Data to examine Start Marker

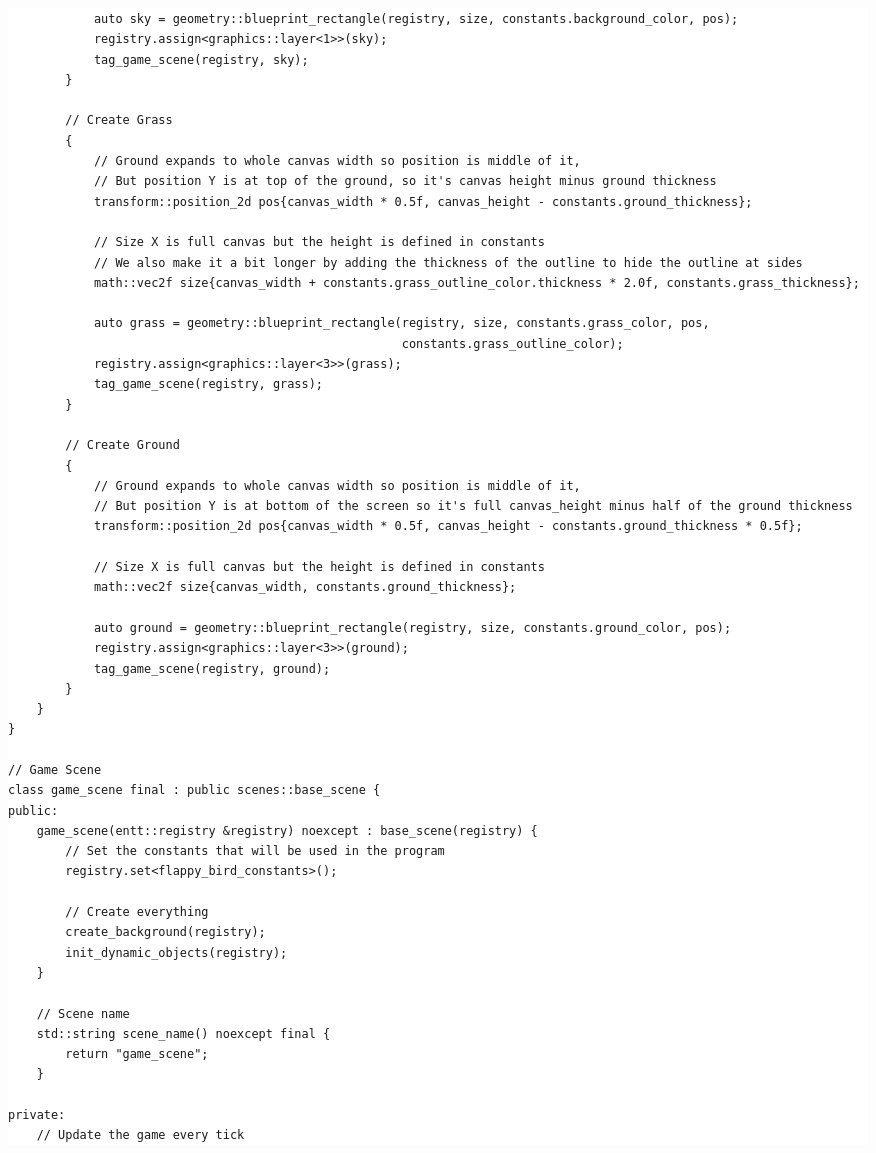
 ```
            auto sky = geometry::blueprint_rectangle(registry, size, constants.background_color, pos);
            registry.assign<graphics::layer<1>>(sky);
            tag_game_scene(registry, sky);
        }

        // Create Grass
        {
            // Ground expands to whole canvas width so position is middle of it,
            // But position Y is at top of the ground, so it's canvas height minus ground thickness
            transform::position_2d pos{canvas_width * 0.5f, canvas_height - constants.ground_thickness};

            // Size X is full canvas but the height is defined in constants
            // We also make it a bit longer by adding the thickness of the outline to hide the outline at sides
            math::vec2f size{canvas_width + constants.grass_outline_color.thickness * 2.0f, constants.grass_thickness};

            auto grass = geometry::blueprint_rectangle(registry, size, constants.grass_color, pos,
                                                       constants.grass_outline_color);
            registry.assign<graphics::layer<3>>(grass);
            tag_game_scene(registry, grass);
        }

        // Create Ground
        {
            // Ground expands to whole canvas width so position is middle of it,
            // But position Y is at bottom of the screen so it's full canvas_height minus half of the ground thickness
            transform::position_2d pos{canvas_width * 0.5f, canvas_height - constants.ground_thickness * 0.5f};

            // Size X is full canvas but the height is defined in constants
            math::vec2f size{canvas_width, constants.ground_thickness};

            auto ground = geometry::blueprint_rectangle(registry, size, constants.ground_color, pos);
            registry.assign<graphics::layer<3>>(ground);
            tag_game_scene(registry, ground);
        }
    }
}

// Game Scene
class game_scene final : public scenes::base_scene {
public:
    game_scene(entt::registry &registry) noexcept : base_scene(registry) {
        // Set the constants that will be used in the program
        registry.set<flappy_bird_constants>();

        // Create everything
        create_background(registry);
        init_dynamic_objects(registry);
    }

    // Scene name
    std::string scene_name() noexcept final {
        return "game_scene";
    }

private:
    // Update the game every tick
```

Data to examine End Marker

=== The problem ===
Output the full material above exactly, leaving every picture out.

=== Written response ===
 ```
            auto sky = geometry::blueprint_rectangle(registry, size, constants.background_color, pos);
            registry.assign<graphics::layer<1>>(sky);
            tag_game_scene(registry, sky);
        }

        // Create Grass
        {
            // Ground expands to whole canvas width so position is middle of it,
            // But position Y is at top of the ground, so it's canvas height minus ground thickness
            transform::position_2d pos{canvas_width * 0.5f, canvas_height - constants.ground_thickness};

            // Size X is full canvas but the height is defined in constants
            // We also make it a bit longer by adding the thickness of the outline to hide the outline at sides
            math::vec2f size{canvas_width + constants.grass_outline_color.thickness * 2.0f, constants.grass_thickness};

            auto grass = geometry::blueprint_rectangle(registry, size, constants.grass_color, pos,
                                                       constants.grass_outline_color);
            registry.assign<graphics::layer<3>>(grass);
            tag_game_scene(registry, grass);
        }

        // Create Ground
        {
            // Ground expands to whole canvas width so position is middle of it,
            // But position Y is at bottom of the screen so it's full canvas_height minus half of the ground thickness
            transform::position_2d pos{canvas_width * 0.5f, canvas_height - constants.ground_thickness * 0.5f};

            // Size X is full canvas but the height is defined in constants
            math::vec2f size{canvas_width, constants.ground_thickness};

            auto ground = geometry::blueprint_rectangle(registry, size, constants.ground_color, pos);
            registry.assign<graphics::layer<3>>(ground);
            tag_game_scene(registry, ground);
        }
    }
}

// Game Scene
class game_scene final : public scenes::base_scene {
public:
    game_scene(entt::registry &registry) noexcept : base_scene(registry) {
        // Set the constants that will be used in the program
        registry.set<flappy_bird_constants>();

        // Create everything
        create_background(registry);
        init_dynamic_objects(registry);
    }

    // Scene name
    std::string scene_name() noexcept final {
        return "game_scene";
    }

private:
    // Update the game every tick
```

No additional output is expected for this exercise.